TASK TO COMPLETE: Within the data below, count the lines that include "challenging" and give only the count.

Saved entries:
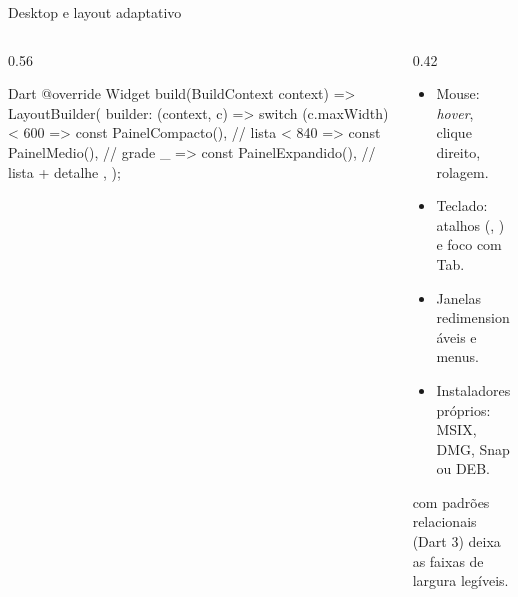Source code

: \documentclass[aspectratio=169,10pt]{beamer}
\begin{document}
\begin{frame}[fragile]{Desktop e layout adaptativo}
  \begin{columns}[T]
    \begin{column}{0.56\textwidth}
\begin{codigo}[title=Um painel para cada largura]{Dart}
@override
Widget build(BuildContext context) => LayoutBuilder(
  builder: (context, c) => switch (c.maxWidth) {
    < 600 => const PainelCompacto(),    // lista
    < 840 => const PainelMedio(),       // grade
    _ => const PainelExpandido(),       // lista + detalhe
  },
);
\end{codigo}
    \end{column}
    \begin{column}{0.42\textwidth}
      \begin{conceito}
        \begin{itemize}
          \item Mouse: \emph{hover}, clique direito, rolagem.
          \item Teclado: atalhos (, ) e foco com Tab.
          \item Janelas redimensionáveis e menus.
          \item Instaladores próprios: MSIX, DMG, Snap ou DEB.
        \end{itemize}
      \end{conceito}
      \begin{dica}
         com padrões relacionais (Dart 3) deixa as faixas de largura legíveis.
      \end{dica}
    \end{column}
  \end{columns}
\end{frame}
\end{document}
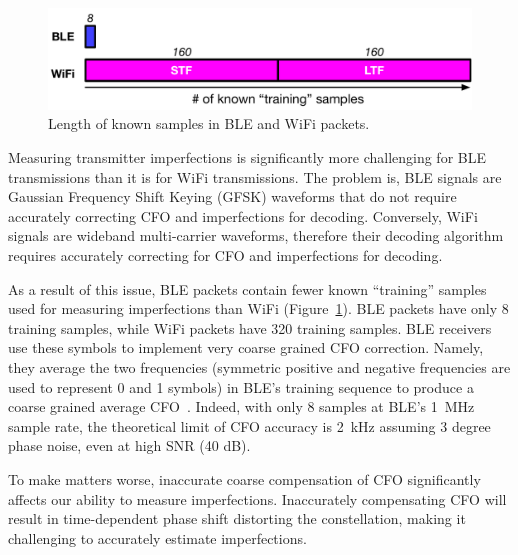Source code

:\begin{figure}
    \centering
    \includegraphics[width=\linewidth]{bletracking/plots/knownsamples}
    \caption{
      Length of known samples in BLE and WiFi packets.
    \label{fig:training_length}
  }
\end{figure}

Measuring transmitter imperfections is significantly more challenging for BLE
transmissions than it is for WiFi transmissions.
%
The problem is, BLE signals are Gaussian Frequency Shift Keying
(GFSK) waveforms that do not require accurately correcting CFO and \iq imperfections
for decoding. 
%
Conversely, WiFi signals are wideband multi-carrier waveforms, therefore their
decoding algorithm requires accurately correcting for CFO and \iq imperfections for decoding.

As a result of this issue, BLE packets contain fewer
known ``training'' samples used for measuring imperfections than WiFi
(Figure~\ref{fig:training_length}). BLE packets have only 8 training samples,
while WiFi packets have 320 training samples.
%
BLE receivers use these symbols to implement very coarse grained CFO correction.
%
Namely, they average the two frequencies (symmetric positive and negative
frequencies are used to represent 0 and 1 symbols) in BLE's training
sequence to produce a coarse grained average CFO~\cite{cvtracksun}.
%
%
%
Indeed, with only 8 samples at BLE's 1~MHz sample rate, the theoretical limit of CFO accuracy is 2~kHz
assuming 3 degree phase noise, even at high SNR (40 dB). 

To make matters worse, inaccurate coarse compensation of CFO significantly affects our ability to measure \iq imperfections. Inaccurately compensating CFO will result in time-dependent phase shift distorting the \iq constellation, making it challenging to accurately estimate \iq imperfections.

TASK RESPONSE: 2